## [Task objective]
Scan the material for the string "help" and copy out every line in which it occurs.

***** Exercise data

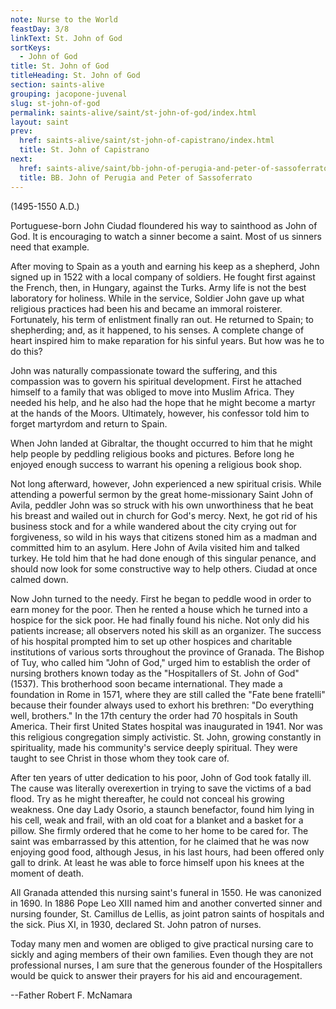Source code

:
 ```yaml
---
note: Nurse to the World
feastDay: 3/8
linkText: St. John of God
sortKeys:
  - John of God
title: St. John of God
titleHeading: St. John of God
section: saints-alive
grouping: jacopone-juvenal
slug: st-john-of-god
permalink: saints-alive/saint/st-john-of-god/index.html
layout: saint
prev:
  href: saints-alive/saint/st-john-of-capistrano/index.html
  title: St. John of Capistrano
next:
  href: saints-alive/saint/bb-john-of-perugia-and-peter-of-sassoferrato/index.html
  title: BB. John of Perugia and Peter of Sassoferrato
---
```

(1495-1550 A.D.)

Portuguese-born John Ciudad floundered his way to sainthood as John of God. It is encouraging to watch a sinner become a saint. Most of us sinners need that example.

After moving to Spain as a youth and earning his keep as a shepherd, John signed up in 1522 with a local company of soldiers. He fought first against the French, then, in Hungary, against the Turks. Army life is not the best laboratory for holiness. While in the service, Soldier John gave up what religious practices had been his and became an immoral roisterer. Fortunately, his term of enlistment finally ran out. He returned to Spain; to shepherding; and, as it happened, to his senses. A complete change of heart inspired him to make reparation for his sinful years. But how was he to do this?

John was naturally compassionate toward the suffering, and this compassion was to govern his spiritual development. First he attached himself to a family that was obliged to move into Muslim Africa. They needed his help, and he also had the hope that he might become a martyr at the hands of the Moors. Ultimately, however, his confessor told him to forget martyrdom and return to Spain.

When John landed at Gibraltar, the thought occurred to him that he might help people by peddling religious books and pictures. Before long he enjoyed enough success to warrant his opening a religious book shop.

Not long afterward, however, John experienced a new spiritual crisis. While attending a powerful sermon by the great home-missionary Saint John of Avila, peddler John was so struck with his own unworthiness that he beat his breast and wailed out in church for God's mercy. Next, he got rid of his business stock and for a while wandered about the city crying out for forgiveness, so wild in his ways that citizens stoned him as a madman and committed him to an asylum. Here John of Avila visited him and talked turkey. He told him that he had done enough of this singular penance, and should now look for some constructive way to help others. Ciudad at once calmed down.

Now John turned to the needy. First he began to peddle wood in order to earn money for the poor. Then he rented a house which he turned into a hospice for the sick poor. He had finally found his niche. Not only did his patients increase; all observers noted his skill as an organizer. The success of his hospital prompted him to set up other hospices and charitable institutions of various sorts throughout the province of Granada. The Bishop of Tuy, who called him "John of God," urged him to establish the order of nursing brothers known today as the "Hospitallers of St. John of God" (1537). This brotherhood soon became international. They made a foundation in Rome in 1571, where they are still called the "Fate bene fratelli" because their founder always used to exhort his brethren: "Do everything well, brothers." In the 17th century the order had 70 hospitals in South America. Their first United States hospital was inaugurated in 1941. Nor was this religious congregation simply activistic. St. John, growing constantly in spirituality, made his community's service deeply spiritual. They were taught to see Christ in those whom they took care of.

After ten years of utter dedication to his poor, John of God took fatally ill. The cause was literally overexertion in trying to save the victims of a bad flood. Try as he might thereafter, he could not conceal his growing weakness. One day Lady Osorio, a staunch benefactor, found him lying in his cell, weak and frail, with an old coat for a blanket and a basket for a pillow. She firmly ordered that he come to her home to be cared for. The saint was embarrassed by this attention, for he claimed that he was now enjoying good food, although Jesus, in his last hours, had been offered only gall to drink. At least he was able to force himself upon his knees at the moment of death.

All Granada attended this nursing saint's funeral in 1550. He was canonized in 1690. In 1886 Pope Leo XIII named him and another converted sinner and nursing founder, St. Camillus de Lellis, as joint patron saints of hospitals and the sick. Pius XI, in 1930, declared St. John patron of nurses.

Today many men and women are obliged to give practical nursing care to sickly and aging members of their own families. Even though they are not professional nurses, I am sure that the generous founder of the Hospitallers would be quick to answer their prayers for his aid and encouragement.

\--Father Robert F. McNamara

**********

## [Answer section]
John was naturally compassionate toward the suffering, and this compassion was to govern his spiritual development. First he attached himself to a family that was obliged to move into Muslim Africa. They needed his help, and he also had the hope that he might become a martyr at the hands of the Moors. Ultimately, however, his confessor told him to forget martyrdom and return to Spain.
When John landed at Gibraltar, the thought occurred to him that he might help people by peddling religious books and pictures. Before long he enjoyed enough success to warrant his opening a religious book shop.
Not long afterward, however, John experienced a new spiritual crisis. While attending a powerful sermon by the great home-missionary Saint John of Avila, peddler John was so struck with his own unworthiness that he beat his breast and wailed out in church for God's mercy. Next, he got rid of his business stock and for a while wandered about the city crying out for forgiveness, so wild in his ways that citizens stoned him as a madman and committed him to an asylum. Here John of Avila visited him and talked turkey. He told him that he had done enough of this singular penance, and should now look for some constructive way to help others. Ciudad at once calmed down.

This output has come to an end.